Trusty Francis sued CIBC for wrongful dismissal, which involved an employment contract which on its face, limited the severance claim to three months’ notice. Mr. Francis was successful at trial before Mr. Justice Hoilett and awarded 12 months’ notice.

Mr. Francis joined the Bank’s employ a few months shy of age 33. Following two interviews, he received an offer of employment in writing dated June 9, 1978 which was accepted. There was no reference to a termination term. When he presented himself for his first day of employment, he was met with a welcoming “Employment Agreement” which contained the limiting term. The Bank presented no evidence respecting the manner of its delivery to him.

The Court of Appeal, in its decision released on November 23, 1994, concluded that new or additional consideration was provided to support a variation of the existing agreement and hence agreed with the trial judge that there was no consideration to support the variation. This decision has become a touchstone for the argument of lack of consideration in later cases.

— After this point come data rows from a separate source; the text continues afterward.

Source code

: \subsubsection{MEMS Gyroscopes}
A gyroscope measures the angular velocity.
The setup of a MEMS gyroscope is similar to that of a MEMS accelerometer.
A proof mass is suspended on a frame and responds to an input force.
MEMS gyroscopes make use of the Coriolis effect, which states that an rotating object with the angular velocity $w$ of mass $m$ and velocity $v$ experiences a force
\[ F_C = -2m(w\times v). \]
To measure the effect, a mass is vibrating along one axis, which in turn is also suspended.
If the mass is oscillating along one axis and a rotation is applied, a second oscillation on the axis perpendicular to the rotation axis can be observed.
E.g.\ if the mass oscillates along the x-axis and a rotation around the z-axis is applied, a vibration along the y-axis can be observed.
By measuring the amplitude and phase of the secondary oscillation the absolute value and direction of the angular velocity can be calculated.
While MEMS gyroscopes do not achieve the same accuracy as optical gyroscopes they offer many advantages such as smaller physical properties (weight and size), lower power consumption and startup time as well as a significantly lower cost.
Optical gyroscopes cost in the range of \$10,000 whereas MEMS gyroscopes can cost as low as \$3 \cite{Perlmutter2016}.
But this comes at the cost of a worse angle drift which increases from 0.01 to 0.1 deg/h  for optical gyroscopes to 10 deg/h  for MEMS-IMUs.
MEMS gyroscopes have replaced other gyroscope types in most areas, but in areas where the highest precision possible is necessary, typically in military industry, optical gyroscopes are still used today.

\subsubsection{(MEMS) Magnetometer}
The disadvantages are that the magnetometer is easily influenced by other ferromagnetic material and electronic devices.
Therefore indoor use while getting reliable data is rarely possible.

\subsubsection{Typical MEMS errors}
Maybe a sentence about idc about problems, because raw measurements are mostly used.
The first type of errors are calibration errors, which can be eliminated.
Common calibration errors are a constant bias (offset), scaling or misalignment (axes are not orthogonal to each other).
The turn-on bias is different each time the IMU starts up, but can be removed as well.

When was the Contract Formed – a Wrinkle on the Need for Fresh Consideration

On remarkably similar facts, a contrary decision was reached by the B.C. Supreme Court in Bern v AMEC., released in June of 2007. The plaintiff asserted that following a verbal agreement to commence employment which was made on May 25, 1987, he began work on June 8, 1987 and was then presented with an employment agreement, containing the usual limiting term. This became the controversial issue.

His evidence was that the need to sign an employment agreement was discussed at the May 25 meeting, but it was not presented until June 8, 1987.

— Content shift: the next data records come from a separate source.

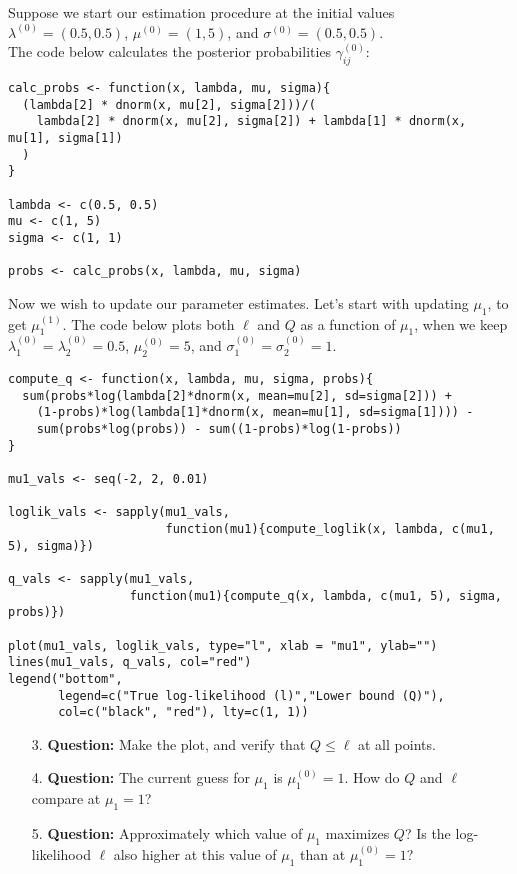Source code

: \documentclass[12pt]{article}
\begin{document}
Suppose we start our estimation procedure at the initial values $\lambda^{(0)} = (0.5, 0.5)$, $\mu^{(0)} = (1, 5)$, and $\sigma^{(0)} = (0.5, 0.5)$.\\

The code below calculates the posterior probabilities $\gamma_{ij}^{(0)}$:

\begin{verbatim}
calc_probs <- function(x, lambda, mu, sigma){
  (lambda[2] * dnorm(x, mu[2], sigma[2]))/(
    lambda[2] * dnorm(x, mu[2], sigma[2]) + lambda[1] * dnorm(x, mu[1], sigma[1])
  )
}

lambda <- c(0.5, 0.5)
mu <- c(1, 5)
sigma <- c(1, 1)

probs <- calc_probs(x, lambda, mu, sigma)
\end{verbatim}

Now we wish to update our parameter estimates. Let's start with updating $\mu_1$, to get $\mu_1^{(1)}$. The code below plots both $\ell$ and $Q$ as a function of $\mu_1$, when we keep $\lambda_1^{(0)} = \lambda_2^{(0)} = 0.5$, $\mu_2^{(0)} = 5$, and $\sigma_1^{(0)} = \sigma_2^{(0)}= 1$.

\begin{verbatim}
compute_q <- function(x, lambda, mu, sigma, probs){
  sum(probs*log(lambda[2]*dnorm(x, mean=mu[2], sd=sigma[2])) + 
    (1-probs)*log(lambda[1]*dnorm(x, mean=mu[1], sd=sigma[1]))) - 
    sum(probs*log(probs)) - sum((1-probs)*log(1-probs))
}

mu1_vals <- seq(-2, 2, 0.01)

loglik_vals <- sapply(mu1_vals, 
                      function(mu1){compute_loglik(x, lambda, c(mu1, 5), sigma)})

q_vals <- sapply(mu1_vals, 
                 function(mu1){compute_q(x, lambda, c(mu1, 5), sigma, probs)})

plot(mu1_vals, loglik_vals, type="l", xlab = "mu1", ylab="")
lines(mu1_vals, q_vals, col="red")
legend("bottom",
       legend=c("True log-likelihood (l)","Lower bound (Q)"), 
       col=c("black", "red"), lty=c(1, 1))
\end{verbatim}

\begin{enumerate}
\item[3.] \textbf{Question:} Make the plot, and verify that $Q \leq \ell$ at all points.

\vspace{2.5cm}

\item[4.] \textbf{Question:} The current guess for $\mu_1$ is $\mu_1^{(0)} = 1$. How do $Q$ and $\ell$ compare at $\mu_1 = 1$?

\vspace{2.5cm}

\item[5.] \textbf{Question:} Approximately which value of $\mu_1$ maximizes $Q$? Is the log-likelihood $\ell$ also higher at this value of $\mu_1$ than at $\mu_1^{(0)} = 1$?

\end{enumerate}
\end{document}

In 1998, Bern was sent to work for a US affiliate. His employment with the Canadian company was terminated and there was no guarantee of returning to work with the Canadian company. He did rejoin the Canadian company one year later at which time no contract was signed.

In 1993 the company suffered an economic slowdown. By a letter agreement dated July 8, 1993, Bern entered into a work sharing plan, one term of which contained a limiting severance provision, given his return to work as a full-time employee, which was effected in April of 1994. The same agreement was repeated on February 25, 1999 due a second slow period.

It would be an obvious conclusion that the 1993 agreement is supported by consideration, given the evident forbearance and other terms which benefited the plaintiff.

It is remarkable, however, that the trial judge also found that the 1987 agreement was supported by consideration. There was some evidence offered at trial that the benefits plan was explained to the plaintiff when the agreement was presented on the first day of employment. It would be a stretch to see this as fresh consideration. The reasoning provided was as follows:

[35]           The argument that the 1987 Agreement purports to alter an oral contract of employment and fails for want of consideration cannot be, in my view, maintained.  I conclude that it is clear that the contract of employment was not completed during the oral discussions of May 1987.  The plaintiff acknowledges that he left that meeting understanding that there would be an employment agreement to sign.  The contractual relationship between the parties did not crystallize until the plaintiff reviewed all the terms of the contract, including the details of benefits and signed the 1987 Agreement.  The plaintiff did not begin performing his duties of employment until that point in time.

This decision is, with respect, nonsense, but there you have it. Clearly the time to put all the terms on the table is when the offer is made and accepted, not the first day of employment.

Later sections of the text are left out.